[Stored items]
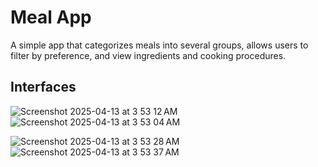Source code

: # Meal App

A simple app that categorizes meals into several groups, allows users to filter by preference, and view ingredients and cooking procedures.

## Interfaces

![Screenshot 2025-04-13 at 3 53 12 AM](https://github.com/user-attachments/assets/3b6524b4-36d7-4106-8bd0-68915190f997)
![Screenshot 2025-04-13 at 3 53 04 AM](https://github.com/user-attachments/assets/1a803e03-37db-427b-8633-9152ac8d75b6)

![Screenshot 2025-04-13 at 3 53 28 AM](https://github.com/user-attachments/assets/c8fe56a2-412b-43b0-b525-a896a04f2add)
![Screenshot 2025-04-13 at 3 53 37 AM](https://github.com/user-attachments/assets/32b522d2-efe7-42d4-8605-a1b2e0b4a627)
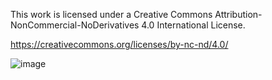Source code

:This work is licensed under a Creative Commons Attribution-NonCommercial-NoDerivatives 4.0 International License.

https://creativecommons.org/licenses/by-nc-nd/4.0/

![image](https://user-images.githubusercontent.com/53617677/177977948-e58c18a8-26db-48d3-8116-d7677dd00c0b.png)
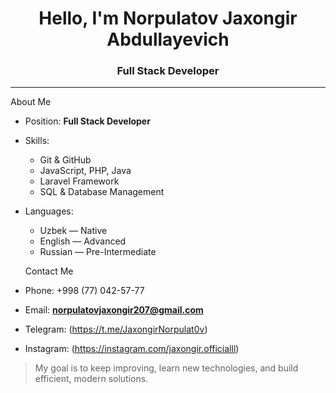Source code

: <h1 align="center">Hello, I'm Norpulatov Jaxongir Abdullayevich</h1>
<h3 align="center">Full Stack Developer</h3>

---

About Me

- Position: **Full Stack Developer**
  
- Skills:
  - Git & GitHub
  - JavaScript, PHP, Java
  - Laravel Framework
  - SQL & Database Management

- Languages:
  - Uzbek — Native
  - English — Advanced
  - Russian — Pre-Intermediate

  Contact Me
-  Phone: +998 (77) 042-57-77
-  Email: **norpulatovjaxongir207@gmail.com**
-  Telegram: (https://t.me/JaxongirNorpulat0v)
-  Instagram: (https://instagram.com/jaxongir.officialll)

>  My goal is to keep improving, learn new technologies, and build efficient, modern solutions.

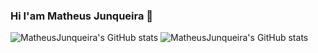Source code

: ### Hi I'am Matheus Junqueira  👋

<!--
**matheusjunqueiradasilva/MatheusJunqueiradaSilva** is a ✨ _special_ ✨ repository because its `README.md` (this file) appears on your GitHub profile.

Here are some ideas to get you started:

- 🔭 I’m currently working on ...
- 🌱 I’m currently learning ...
- 👯 I’m looking to collaborate on ...
- 🤔 I’m looking for help with ...
- 💬 Ask me about ...
- 📫 How to reach me: ...
- 😄 Pronouns: ...
- ⚡ Fun fact: ...
-->










![MatheusJunqueira's GitHub stats](https://github-readme-stats.vercel.app/api?username=MatheusJunqueiradaSilva&show_icons=true&theme=radical)
![MatheusJunqueira's GitHub stats](https://github-readme-stats.vercel.app/api?username=MatheusJunqueiradaSilva&count_private=true)
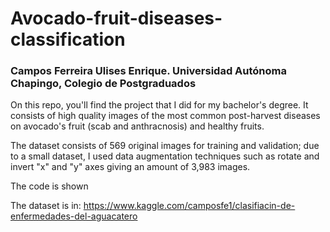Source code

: # **Avocado-fruit-diseases-classification**

### **Campos Ferreira Ulises Enrique. Universidad Autónoma Chapingo, Colegio de Postgraduados**

On this repo, you'll find the project that I did for my bachelor's degree.
It consists of high quality images of the most common post-harvest diseases on avocado's fruit (scab and anthracnosis) and healthy fruits.

The dataset consists of 569 original images for training and validation; due to a small dataset, I used data augmentation techniques such as rotate and invert "x" and "y" axes giving an amount of 3,983 images.

The code is shown 

The dataset is in: https://www.kaggle.com/camposfe1/clasifiacin-de-enfermedades-del-aguacatero
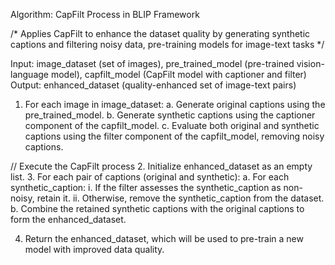 Algorithm: CapFilt Process in BLIP Framework

/* Applies CapFilt to enhance the dataset quality by generating synthetic captions and filtering noisy data, pre-training models for image-text tasks */

Input: image_dataset (set of images), pre_trained_model (pre-trained vision-language model), capfilt_model (CapFilt model with captioner and filter)
Output: enhanced_dataset (quality-enhanced set of image-text pairs)

1. For each image in image_dataset:
    a. Generate original captions using the pre_trained_model.
    b. Generate synthetic captions using the captioner component of the capfilt_model.
    c. Evaluate both original and synthetic captions using the filter component of the capfilt_model, removing noisy captions.

// Execute the CapFilt process
2. Initialize enhanced_dataset as an empty list.
3. For each pair of captions (original and synthetic):
    a. For each synthetic_caption:
        i. If the filter assesses the synthetic_caption as non-noisy, retain it.
        ii. Otherwise, remove the synthetic_caption from the dataset.
    b. Combine the retained synthetic captions with the original captions to form the enhanced_dataset.

4. Return the enhanced_dataset, which will be used to pre-train a new model with improved data quality.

- [YOUR GOAL] Please return exactly the lines from the one containing "c. Evaluate both" through the end of the entries above, adding no other line.

- [RESPONSE AREA]
    c. Evaluate both original and synthetic captions using the filter component of the capfilt_model, removing noisy captions.

// Execute the CapFilt process
2. Initialize enhanced_dataset as an empty list.
3. For each pair of captions (original and synthetic):
    a. For each synthetic_caption:
        i. If the filter assesses the synthetic_caption as non-noisy, retain it.
        ii. Otherwise, remove the synthetic_caption from the dataset.
    b. Combine the retained synthetic captions with the original captions to form the enhanced_dataset.

4. Return the enhanced_dataset, which will be used to pre-train a new model with improved data quality.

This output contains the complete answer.